In these circumstances the mothers would cry out, "A truce to this—." I will not use Lord Milner's expression, but you know what I mean. And they would go on to say, "Is there no alternative to this massacre of the innocents, young and old; is there no golden bridge by the crossing of which we will be able to save not only our privileges, our coronets, our robes, but our faces as well?" Of course, my Lords, there is such a golden bridge. It is our Parliament Bill, to which we shall ask the House of Lords to give a Second Reading next week, and that bridge has been declared by a majority of your fellow country-men to be a safe and a sound bridge; and though you were not aware of it, by the acceptance of the first clause with regard to finance and the third clause with regard to five-year Parliaments instead of septennial Parliaments, you are safe over two-thirds of that bridge already. The Parliament Bill, at any rate, does not insinuate that four-fifths of your Lordships are, I will not say unworthy or unfit, but unable or unequal to the task of carrying on those great hereditary' duties to which most of you were born and the rest created.

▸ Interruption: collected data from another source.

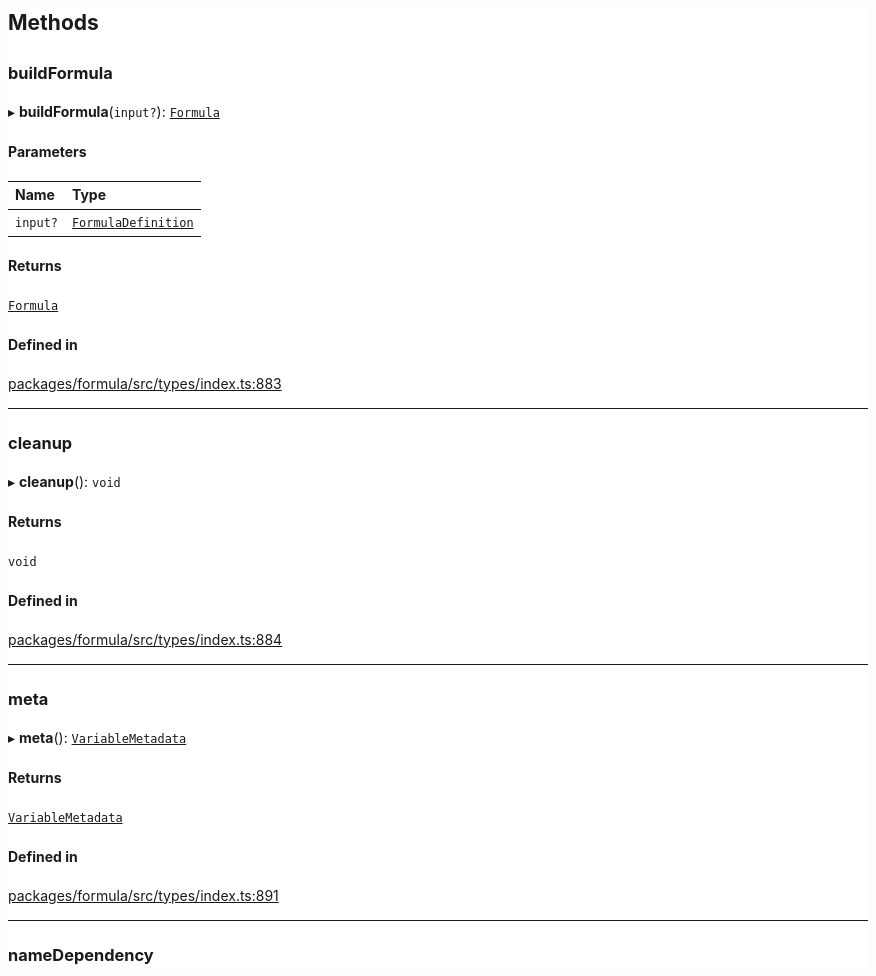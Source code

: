 ## Methods

### <a id="buildformula" name="buildformula"></a> buildFormula

▸ **buildFormula**(`input?`): [`Formula`](../README.md#formula)

#### Parameters

| Name     | Type                                        |
| :------- | :------------------------------------------ |
| `input?` | [`FormulaDefinition`](FormulaDefinition.md) |

#### Returns

[`Formula`](../README.md#formula)

#### Defined in

[packages/formula/src/types/index.ts:883](https://github.com/mashcard/mashcard/blob/main/packages/formula/src/types/index.ts#L883)

---

### <a id="cleanup" name="cleanup"></a> cleanup

▸ **cleanup**(): `void`

#### Returns

`void`

#### Defined in

[packages/formula/src/types/index.ts:884](https://github.com/mashcard/mashcard/blob/main/packages/formula/src/types/index.ts#L884)

---

### <a id="meta" name="meta"></a> meta

▸ **meta**(): [`VariableMetadata`](VariableMetadata.md)

#### Returns

[`VariableMetadata`](VariableMetadata.md)

#### Defined in

[packages/formula/src/types/index.ts:891](https://github.com/mashcard/mashcard/blob/main/packages/formula/src/types/index.ts#L891)

---

### <a id="namedependency" name="namedependency"></a> nameDependency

The country, my Lords, has spoken, and it has spoken with no uncertain voice. It has declared that the despotic, absolute, uncontrolled, and irresponsible power of your Lordships' House must go. It seems to me that a great deal of this debate has been beating the air. The real fight is about the powers of this House. That is what will have to be settled. You are fighting for despotic powers; we are fighting for your powers to be somewhat limited. I very respectfully ask the House—What is the wisest thing for, you to do in this crisis?" Is it to sit down and cut not only your own throat, but the throats pf your sons and your sons' sons as well, or boldly to face the inevitable—to fight to the last and go down with your flag flying? If you want an Imperial example you will find it in General Botha and his gallant Boers at the end of the South African War and a national one in Wellington's desperate struggle against the reforms of 1832.

I think it was Lord Morley who said that the proposals of this Bill were farcical. It is absolutely true. I hear from Liberal agents in all parts of the country that the country is laughing at your suggested concessions. If the country wants an elective Chamber of course it will have it, and you and I will have to go. But if you must perish why should you perish before your time? I believe there is a great deal more searching of hearts and wringing of hands and grinding of teeth among the supporters of the noble Marquess opposite than he apparently Lad any idea of. It seems to me that not only the noble Marquess but his followers are not altogether displeased with the result of the last election. In spite of the Rosebery Resolutions, in spite of the Lansdowne Resolutions, our sons are still on the steps of the Throne, our wives still in the Peeresses' Gallery; and in spite of his magnificent voluntary act of self-renunciation, in spite of the effort to bring about a hereditary holocaust, still we see with the greatest pleasure the noble Marquess restored to health, sitting in his old, old place, surrounded by his supporters and his friends—himself the most perfect, up-to-date, ideal, British impersonification of "the marquis malgré lui."

Debate again adjourned till To-morrow.